§ What you should do
Once you have read the entries below, write them all out again exactly.

- - - -

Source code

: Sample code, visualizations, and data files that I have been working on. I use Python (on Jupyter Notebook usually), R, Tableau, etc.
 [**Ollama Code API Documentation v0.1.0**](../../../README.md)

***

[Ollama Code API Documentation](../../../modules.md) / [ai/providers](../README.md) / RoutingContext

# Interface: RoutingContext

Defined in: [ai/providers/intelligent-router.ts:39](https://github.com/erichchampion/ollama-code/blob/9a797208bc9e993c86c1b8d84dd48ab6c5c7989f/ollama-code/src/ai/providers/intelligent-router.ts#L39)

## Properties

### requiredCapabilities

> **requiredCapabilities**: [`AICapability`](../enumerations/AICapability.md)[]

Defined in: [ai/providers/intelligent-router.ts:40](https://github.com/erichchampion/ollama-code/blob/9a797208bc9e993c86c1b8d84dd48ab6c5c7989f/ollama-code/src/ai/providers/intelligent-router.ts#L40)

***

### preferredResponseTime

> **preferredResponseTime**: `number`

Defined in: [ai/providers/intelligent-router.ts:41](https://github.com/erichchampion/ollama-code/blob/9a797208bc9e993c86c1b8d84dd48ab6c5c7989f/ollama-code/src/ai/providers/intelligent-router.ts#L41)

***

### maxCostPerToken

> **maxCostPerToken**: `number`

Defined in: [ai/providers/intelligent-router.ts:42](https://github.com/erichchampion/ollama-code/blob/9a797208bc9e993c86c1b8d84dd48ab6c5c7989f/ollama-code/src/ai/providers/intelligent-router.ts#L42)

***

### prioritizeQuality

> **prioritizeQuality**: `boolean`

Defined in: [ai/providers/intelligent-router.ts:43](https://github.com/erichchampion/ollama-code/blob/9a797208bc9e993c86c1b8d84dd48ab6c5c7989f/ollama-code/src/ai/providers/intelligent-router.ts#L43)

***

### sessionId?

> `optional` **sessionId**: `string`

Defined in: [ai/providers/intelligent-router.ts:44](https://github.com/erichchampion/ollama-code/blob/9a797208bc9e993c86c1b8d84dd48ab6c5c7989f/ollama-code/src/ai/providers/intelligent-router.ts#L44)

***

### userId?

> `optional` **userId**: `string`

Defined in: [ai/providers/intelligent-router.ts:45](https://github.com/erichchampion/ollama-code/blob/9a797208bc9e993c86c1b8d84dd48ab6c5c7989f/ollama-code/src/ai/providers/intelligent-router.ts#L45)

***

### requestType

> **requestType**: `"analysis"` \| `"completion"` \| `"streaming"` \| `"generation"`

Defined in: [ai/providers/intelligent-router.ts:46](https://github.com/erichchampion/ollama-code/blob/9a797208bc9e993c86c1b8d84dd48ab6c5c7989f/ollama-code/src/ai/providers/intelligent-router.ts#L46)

- - - -

§ Output below
Source code

: Sample code, visualizations, and data files that I have been working on. I use Python (on Jupyter Notebook usually), R, Tableau, etc.
 [**Ollama Code API Documentation v0.1.0**](../../../README.md)

***

[Ollama Code API Documentation](../../../modules.md) / [ai/providers](../README.md) / RoutingContext

# Interface: RoutingContext

Defined in: [ai/providers/intelligent-router.ts:39](https://github.com/erichchampion/ollama-code/blob/9a797208bc9e993c86c1b8d84dd48ab6c5c7989f/ollama-code/src/ai/providers/intelligent-router.ts#L39)

## Properties

### requiredCapabilities

> **requiredCapabilities**: [`AICapability`](../enumerations/AICapability.md)[]

Defined in: [ai/providers/intelligent-router.ts:40](https://github.com/erichchampion/ollama-code/blob/9a797208bc9e993c86c1b8d84dd48ab6c5c7989f/ollama-code/src/ai/providers/intelligent-router.ts#L40)

***

### preferredResponseTime

> **preferredResponseTime**: `number`

Defined in: [ai/providers/intelligent-router.ts:41](https://github.com/erichchampion/ollama-code/blob/9a797208bc9e993c86c1b8d84dd48ab6c5c7989f/ollama-code/src/ai/providers/intelligent-router.ts#L41)

***

### maxCostPerToken

> **maxCostPerToken**: `number`

Defined in: [ai/providers/intelligent-router.ts:42](https://github.com/erichchampion/ollama-code/blob/9a797208bc9e993c86c1b8d84dd48ab6c5c7989f/ollama-code/src/ai/providers/intelligent-router.ts#L42)

***

### prioritizeQuality

> **prioritizeQuality**: `boolean`

Defined in: [ai/providers/intelligent-router.ts:43](https://github.com/erichchampion/ollama-code/blob/9a797208bc9e993c86c1b8d84dd48ab6c5c7989f/ollama-code/src/ai/providers/intelligent-router.ts#L43)

***

### sessionId?

> `optional` **sessionId**: `string`

Defined in: [ai/providers/intelligent-router.ts:44](https://github.com/erichchampion/ollama-code/blob/9a797208bc9e993c86c1b8d84dd48ab6c5c7989f/ollama-code/src/ai/providers/intelligent-router.ts#L44)

***

### userId?

> `optional` **userId**: `string`

Defined in: [ai/providers/intelligent-router.ts:45](https://github.com/erichchampion/ollama-code/blob/9a797208bc9e993c86c1b8d84dd48ab6c5c7989f/ollama-code/src/ai/providers/intelligent-router.ts#L45)

***

### requestType

> **requestType**: `"analysis"` \| `"completion"` \| `"streaming"` \| `"generation"`

Defined in: [ai/providers/intelligent-router.ts:46](https://github.com/erichchampion/ollama-code/blob/9a797208bc9e993c86c1b8d84dd48ab6c5c7989f/ollama-code/src/ai/providers/intelligent-router.ts#L46)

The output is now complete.